Als Referent habe ich die Aufgabe des Moderators, der Stichworte der Schülerinnen und Schüler aufgreift und Rückfragen stellt. Und je mehr Eindrücke und Beobachtungen sie formulieren, desto vielschichtiger wird auch die Wahrnehmung der Handlung und des Subtexts. Von den offensichtlichen Fragen und Szenen, die provoziert haben oder besonders im Gedächtnis geblieben sind wie etwa jene, in denen schonungslos der demütigende und einschüchternde Umgang der Erwachsenen mit den Kindern gezeigt wird, werden die Themen zunehmend abstrakter und weisen – ausgehend von der Handlung – auch über den engen Kontext des Films hinaus. Die Rolle des Protestantismus für die Wertevorstellungen der Figuren im Film kommt ebenso zur Sprache wie das gesellschaftliche Klima in dem Dorf, die Interpretation der Gewalt als Wegbereiter für den späteren Faschismus wird hinterfragt.
Ungewohnt ist für die Schülerinnen und Schüler in Kinoseminaren meist, dass der Film nicht nur als Anlass für ein Gespräch dient, sondern dass sich dieses eng an der Filmhandlung orientiert und auch auf die filmischen Mittel und ihre Wirkung eingeht. Filmsprachliche Fachbegriffe sind dabei nicht unbedingt notwendig, vielmehr eine genaue Beobachtung und Beschreibung. Gerade diese Aspekte, die bei "Das weiße Band" von der Wirkung der harten Kontraste über die Inszenierung der Gewaltszenen bis hin zu der Funktion von Türen und Rahmen reichen, vermitteln eine andere Sichtweise.
Zu einem Bestandteil der politischen Bildung werden Kinoseminare deshalb auch dann, wenn Bilder und die Haltungen der Macher hinterfragt werden können und als Angebote zur Auseinandersetzung – inhaltlich wie ästhetisch – verstanden und angenommen werden. Kinoseminare können den Blick der Jugendlichen lenken, durch Fragen zum Nachdenken anregen oder durch Hintergrundinformationen auf Kontexte verweisen. Im Mittelpunkt aber sollte die Einladung zum gleichberechtigten Gespräch zwischen Schülerinnen, Schülern und Referent stehen, durch die ein Kino auch zum Ort des Austausches wird. Um vorgefertigte "richtige" Antworten geht es dabei nicht, sondern um persönliche Zugänge, Sichtweisen und Meinungen. Und selbstverständlich ist auch ein Nicht-Gefallen legitim.
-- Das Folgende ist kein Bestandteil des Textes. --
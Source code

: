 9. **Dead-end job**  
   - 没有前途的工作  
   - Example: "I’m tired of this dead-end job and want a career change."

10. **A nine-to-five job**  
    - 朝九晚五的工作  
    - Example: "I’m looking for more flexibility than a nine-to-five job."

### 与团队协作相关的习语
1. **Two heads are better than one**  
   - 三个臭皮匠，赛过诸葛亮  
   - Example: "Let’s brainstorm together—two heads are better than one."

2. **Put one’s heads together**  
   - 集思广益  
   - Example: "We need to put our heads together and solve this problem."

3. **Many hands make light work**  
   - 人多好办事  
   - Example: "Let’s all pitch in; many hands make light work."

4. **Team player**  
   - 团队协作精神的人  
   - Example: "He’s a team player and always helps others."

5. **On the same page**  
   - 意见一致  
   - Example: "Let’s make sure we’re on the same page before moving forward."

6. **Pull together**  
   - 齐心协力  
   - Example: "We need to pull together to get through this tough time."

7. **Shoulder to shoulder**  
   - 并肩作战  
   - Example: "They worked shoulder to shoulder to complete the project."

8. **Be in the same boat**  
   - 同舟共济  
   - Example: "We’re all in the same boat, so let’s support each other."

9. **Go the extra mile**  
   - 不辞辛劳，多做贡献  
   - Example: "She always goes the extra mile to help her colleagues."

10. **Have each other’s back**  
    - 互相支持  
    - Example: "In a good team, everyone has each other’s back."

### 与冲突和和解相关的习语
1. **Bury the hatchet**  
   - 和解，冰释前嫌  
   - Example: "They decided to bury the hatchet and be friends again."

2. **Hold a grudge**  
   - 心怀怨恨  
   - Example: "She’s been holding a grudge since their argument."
Am Ende des Kinoseminars steht daher die Frage: Wer von ihnen würde "Das weiße Band" Freundinnen und Freunden empfehlen? Die Hälfte der Schülerinnen und Schüler meldet sich. Ein größeres Lob für diesen Film gibt es nicht.
Stefan Stiletto, geboren 1976. Studierte Pädagogik (Diplom) mit Schwerpunkt Medienpädagogik in Trier und Bielefeld und beschäftigte sich insbesondere mit dem Thema Filmkompetenz. Volontariat bei der Bundeszentrale für politische Bildung. Arbeitet seit 2002 frei als Autor filmpädagogischer Texte sowie als Referent.